* What this task involves:
Bring together copies of the lines in the data below that contain the word "otherlanguage".

━━━━

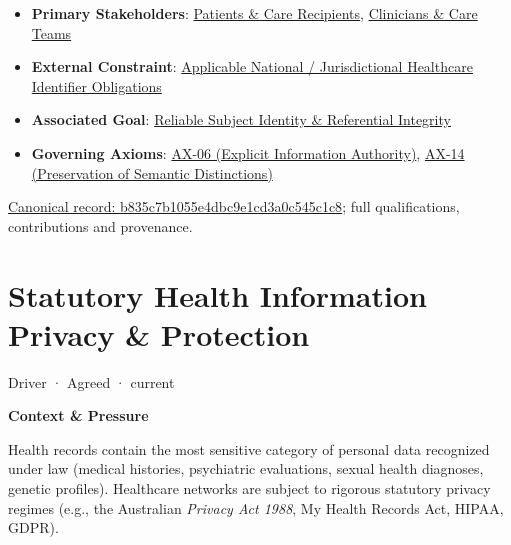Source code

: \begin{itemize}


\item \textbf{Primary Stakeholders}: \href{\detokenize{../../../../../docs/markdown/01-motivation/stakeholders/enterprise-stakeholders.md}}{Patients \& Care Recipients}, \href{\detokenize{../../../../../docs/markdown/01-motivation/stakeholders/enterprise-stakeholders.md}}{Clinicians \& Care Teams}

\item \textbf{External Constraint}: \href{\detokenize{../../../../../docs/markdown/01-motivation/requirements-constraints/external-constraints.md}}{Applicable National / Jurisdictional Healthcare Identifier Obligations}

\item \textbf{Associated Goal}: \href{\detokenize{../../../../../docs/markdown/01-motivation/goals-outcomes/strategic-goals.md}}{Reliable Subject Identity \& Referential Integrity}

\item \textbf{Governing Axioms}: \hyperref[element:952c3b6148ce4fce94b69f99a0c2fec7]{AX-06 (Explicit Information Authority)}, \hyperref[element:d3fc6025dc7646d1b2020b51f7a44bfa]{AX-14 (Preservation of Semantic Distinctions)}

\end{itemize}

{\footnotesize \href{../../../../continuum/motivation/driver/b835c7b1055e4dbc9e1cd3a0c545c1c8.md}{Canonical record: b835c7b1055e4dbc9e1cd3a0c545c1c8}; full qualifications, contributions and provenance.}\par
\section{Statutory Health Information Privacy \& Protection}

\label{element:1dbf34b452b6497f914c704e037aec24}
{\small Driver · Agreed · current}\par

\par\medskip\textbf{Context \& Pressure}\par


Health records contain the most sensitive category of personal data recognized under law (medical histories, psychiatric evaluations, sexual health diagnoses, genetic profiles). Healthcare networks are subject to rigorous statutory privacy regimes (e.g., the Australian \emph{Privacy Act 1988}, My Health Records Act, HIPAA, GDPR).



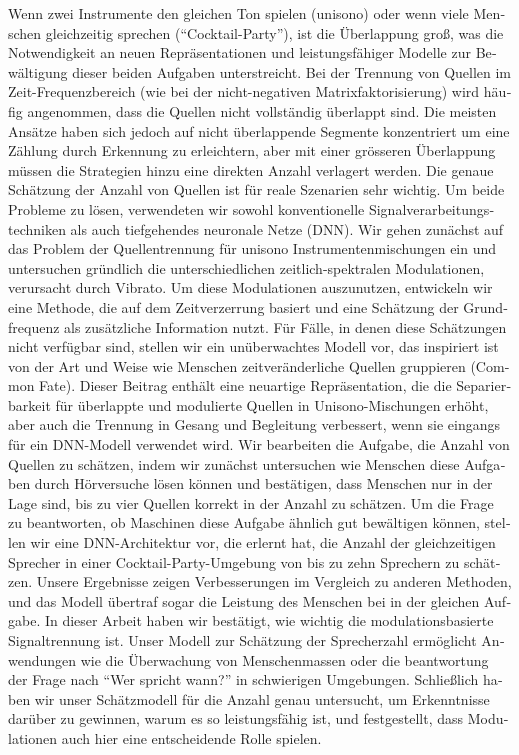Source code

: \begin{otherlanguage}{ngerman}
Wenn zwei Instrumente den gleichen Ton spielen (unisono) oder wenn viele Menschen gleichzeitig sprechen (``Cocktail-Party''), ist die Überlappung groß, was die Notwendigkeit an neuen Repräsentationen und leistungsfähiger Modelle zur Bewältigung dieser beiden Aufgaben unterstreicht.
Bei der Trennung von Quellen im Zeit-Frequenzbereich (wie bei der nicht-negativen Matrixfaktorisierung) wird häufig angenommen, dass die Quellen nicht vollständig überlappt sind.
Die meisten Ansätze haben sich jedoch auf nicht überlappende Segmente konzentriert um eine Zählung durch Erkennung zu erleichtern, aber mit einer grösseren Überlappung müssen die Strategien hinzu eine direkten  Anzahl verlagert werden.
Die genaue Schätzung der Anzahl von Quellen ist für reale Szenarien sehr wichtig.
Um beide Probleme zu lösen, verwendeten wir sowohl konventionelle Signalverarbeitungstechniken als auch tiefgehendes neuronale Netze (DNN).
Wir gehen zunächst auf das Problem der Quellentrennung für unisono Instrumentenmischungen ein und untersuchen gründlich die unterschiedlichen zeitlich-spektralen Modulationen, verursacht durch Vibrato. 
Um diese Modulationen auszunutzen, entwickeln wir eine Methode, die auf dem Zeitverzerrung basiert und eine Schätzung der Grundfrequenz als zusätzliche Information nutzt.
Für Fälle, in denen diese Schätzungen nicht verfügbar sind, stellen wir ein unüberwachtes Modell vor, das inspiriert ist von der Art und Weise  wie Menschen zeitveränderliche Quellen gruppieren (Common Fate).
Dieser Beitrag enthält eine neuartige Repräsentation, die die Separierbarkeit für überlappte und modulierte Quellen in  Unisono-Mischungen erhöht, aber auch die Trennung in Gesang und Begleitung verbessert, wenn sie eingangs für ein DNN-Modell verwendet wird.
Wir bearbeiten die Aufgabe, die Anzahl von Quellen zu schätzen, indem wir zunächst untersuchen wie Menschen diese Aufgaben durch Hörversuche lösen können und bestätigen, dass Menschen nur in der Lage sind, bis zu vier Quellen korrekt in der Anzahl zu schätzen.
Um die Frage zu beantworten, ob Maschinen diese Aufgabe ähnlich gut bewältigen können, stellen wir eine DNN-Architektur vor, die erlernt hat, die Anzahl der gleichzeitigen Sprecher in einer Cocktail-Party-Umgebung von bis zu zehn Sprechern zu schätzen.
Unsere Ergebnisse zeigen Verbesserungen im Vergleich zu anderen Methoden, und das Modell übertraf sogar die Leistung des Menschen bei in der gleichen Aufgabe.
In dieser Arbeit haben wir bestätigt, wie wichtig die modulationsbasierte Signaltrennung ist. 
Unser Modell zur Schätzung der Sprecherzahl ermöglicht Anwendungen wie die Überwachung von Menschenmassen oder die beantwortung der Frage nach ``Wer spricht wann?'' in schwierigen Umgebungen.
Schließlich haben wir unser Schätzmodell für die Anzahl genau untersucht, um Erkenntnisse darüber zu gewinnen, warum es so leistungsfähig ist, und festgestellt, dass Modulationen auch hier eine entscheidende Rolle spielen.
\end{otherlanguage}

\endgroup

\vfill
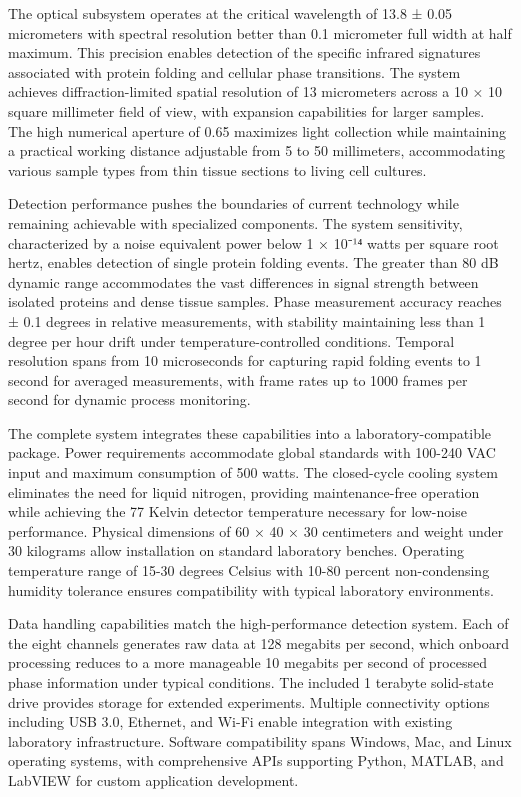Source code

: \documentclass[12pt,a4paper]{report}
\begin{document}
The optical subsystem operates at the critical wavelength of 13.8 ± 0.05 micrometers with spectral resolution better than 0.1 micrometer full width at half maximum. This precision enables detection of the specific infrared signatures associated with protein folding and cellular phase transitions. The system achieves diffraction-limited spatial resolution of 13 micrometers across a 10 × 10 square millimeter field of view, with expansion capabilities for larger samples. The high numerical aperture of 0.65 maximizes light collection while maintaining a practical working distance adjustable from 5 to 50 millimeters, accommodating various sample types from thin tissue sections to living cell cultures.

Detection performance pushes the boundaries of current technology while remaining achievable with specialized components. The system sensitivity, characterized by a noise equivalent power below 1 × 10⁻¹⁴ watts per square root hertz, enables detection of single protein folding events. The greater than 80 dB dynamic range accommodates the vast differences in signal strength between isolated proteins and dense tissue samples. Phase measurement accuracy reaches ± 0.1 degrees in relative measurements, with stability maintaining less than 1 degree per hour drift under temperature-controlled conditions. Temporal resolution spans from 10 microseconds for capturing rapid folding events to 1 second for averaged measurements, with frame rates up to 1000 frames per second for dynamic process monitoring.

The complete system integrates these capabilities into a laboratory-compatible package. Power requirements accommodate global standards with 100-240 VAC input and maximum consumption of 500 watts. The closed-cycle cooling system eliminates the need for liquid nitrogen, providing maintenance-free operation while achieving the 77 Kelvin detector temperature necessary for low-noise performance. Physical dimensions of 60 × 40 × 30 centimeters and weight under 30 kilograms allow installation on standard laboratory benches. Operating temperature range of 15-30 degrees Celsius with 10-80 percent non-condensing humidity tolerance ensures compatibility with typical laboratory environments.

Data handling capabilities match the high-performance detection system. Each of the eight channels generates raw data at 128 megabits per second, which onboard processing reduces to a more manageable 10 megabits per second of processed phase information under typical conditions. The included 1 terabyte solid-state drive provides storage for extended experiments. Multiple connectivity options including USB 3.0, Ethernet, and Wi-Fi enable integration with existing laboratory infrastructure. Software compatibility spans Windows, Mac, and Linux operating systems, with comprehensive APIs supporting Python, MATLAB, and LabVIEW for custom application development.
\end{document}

━━━━

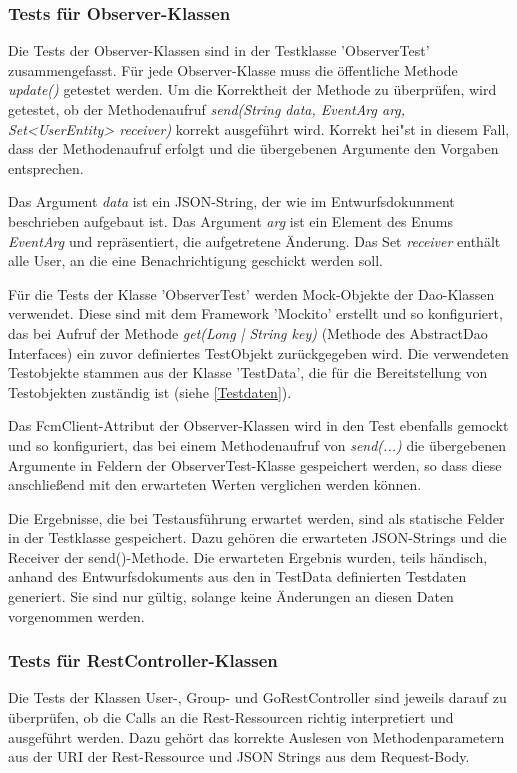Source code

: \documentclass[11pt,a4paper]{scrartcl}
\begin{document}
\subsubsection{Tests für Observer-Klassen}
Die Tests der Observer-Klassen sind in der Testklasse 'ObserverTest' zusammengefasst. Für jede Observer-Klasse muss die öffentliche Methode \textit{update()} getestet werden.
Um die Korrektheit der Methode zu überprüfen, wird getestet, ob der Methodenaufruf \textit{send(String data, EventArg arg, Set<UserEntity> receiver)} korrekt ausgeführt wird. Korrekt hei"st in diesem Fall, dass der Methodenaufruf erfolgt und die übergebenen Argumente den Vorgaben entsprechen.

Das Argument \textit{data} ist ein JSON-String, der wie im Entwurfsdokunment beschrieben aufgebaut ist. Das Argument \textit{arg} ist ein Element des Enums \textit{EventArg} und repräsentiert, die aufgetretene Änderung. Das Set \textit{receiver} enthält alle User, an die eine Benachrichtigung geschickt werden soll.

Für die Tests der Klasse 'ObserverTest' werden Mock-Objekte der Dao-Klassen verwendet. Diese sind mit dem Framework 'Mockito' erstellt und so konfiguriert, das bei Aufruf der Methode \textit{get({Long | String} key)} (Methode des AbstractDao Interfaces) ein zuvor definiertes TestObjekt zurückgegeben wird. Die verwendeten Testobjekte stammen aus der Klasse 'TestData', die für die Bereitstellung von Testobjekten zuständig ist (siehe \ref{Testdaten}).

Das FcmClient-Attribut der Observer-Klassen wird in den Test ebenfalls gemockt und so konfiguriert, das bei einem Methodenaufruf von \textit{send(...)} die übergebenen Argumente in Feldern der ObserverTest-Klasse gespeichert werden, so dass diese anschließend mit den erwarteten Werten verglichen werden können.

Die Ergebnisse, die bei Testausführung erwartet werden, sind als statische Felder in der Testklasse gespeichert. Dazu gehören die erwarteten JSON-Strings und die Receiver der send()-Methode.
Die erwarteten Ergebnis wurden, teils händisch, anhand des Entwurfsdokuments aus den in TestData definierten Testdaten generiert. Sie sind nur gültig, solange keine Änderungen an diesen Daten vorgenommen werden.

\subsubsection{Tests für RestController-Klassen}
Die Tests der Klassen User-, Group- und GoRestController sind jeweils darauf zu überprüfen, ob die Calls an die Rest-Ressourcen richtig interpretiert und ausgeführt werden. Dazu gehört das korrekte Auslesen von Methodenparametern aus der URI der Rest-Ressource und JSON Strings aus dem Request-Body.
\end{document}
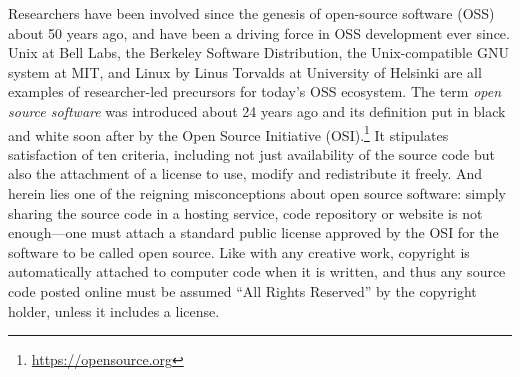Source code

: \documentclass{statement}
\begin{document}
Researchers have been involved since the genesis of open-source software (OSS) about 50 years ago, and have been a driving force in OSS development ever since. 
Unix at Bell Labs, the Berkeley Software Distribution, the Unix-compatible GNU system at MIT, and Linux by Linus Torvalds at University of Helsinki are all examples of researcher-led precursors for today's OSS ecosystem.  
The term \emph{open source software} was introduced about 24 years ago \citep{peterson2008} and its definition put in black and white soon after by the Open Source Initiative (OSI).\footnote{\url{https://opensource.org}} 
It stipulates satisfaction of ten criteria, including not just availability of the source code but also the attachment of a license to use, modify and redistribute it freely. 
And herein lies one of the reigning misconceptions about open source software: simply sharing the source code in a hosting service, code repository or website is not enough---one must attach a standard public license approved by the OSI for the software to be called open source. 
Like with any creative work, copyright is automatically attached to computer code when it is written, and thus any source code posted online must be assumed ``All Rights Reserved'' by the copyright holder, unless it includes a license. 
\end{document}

━━━━

* Exercise solution:
: \begin{otherlanguage}{ngerman}
\end{otherlanguage}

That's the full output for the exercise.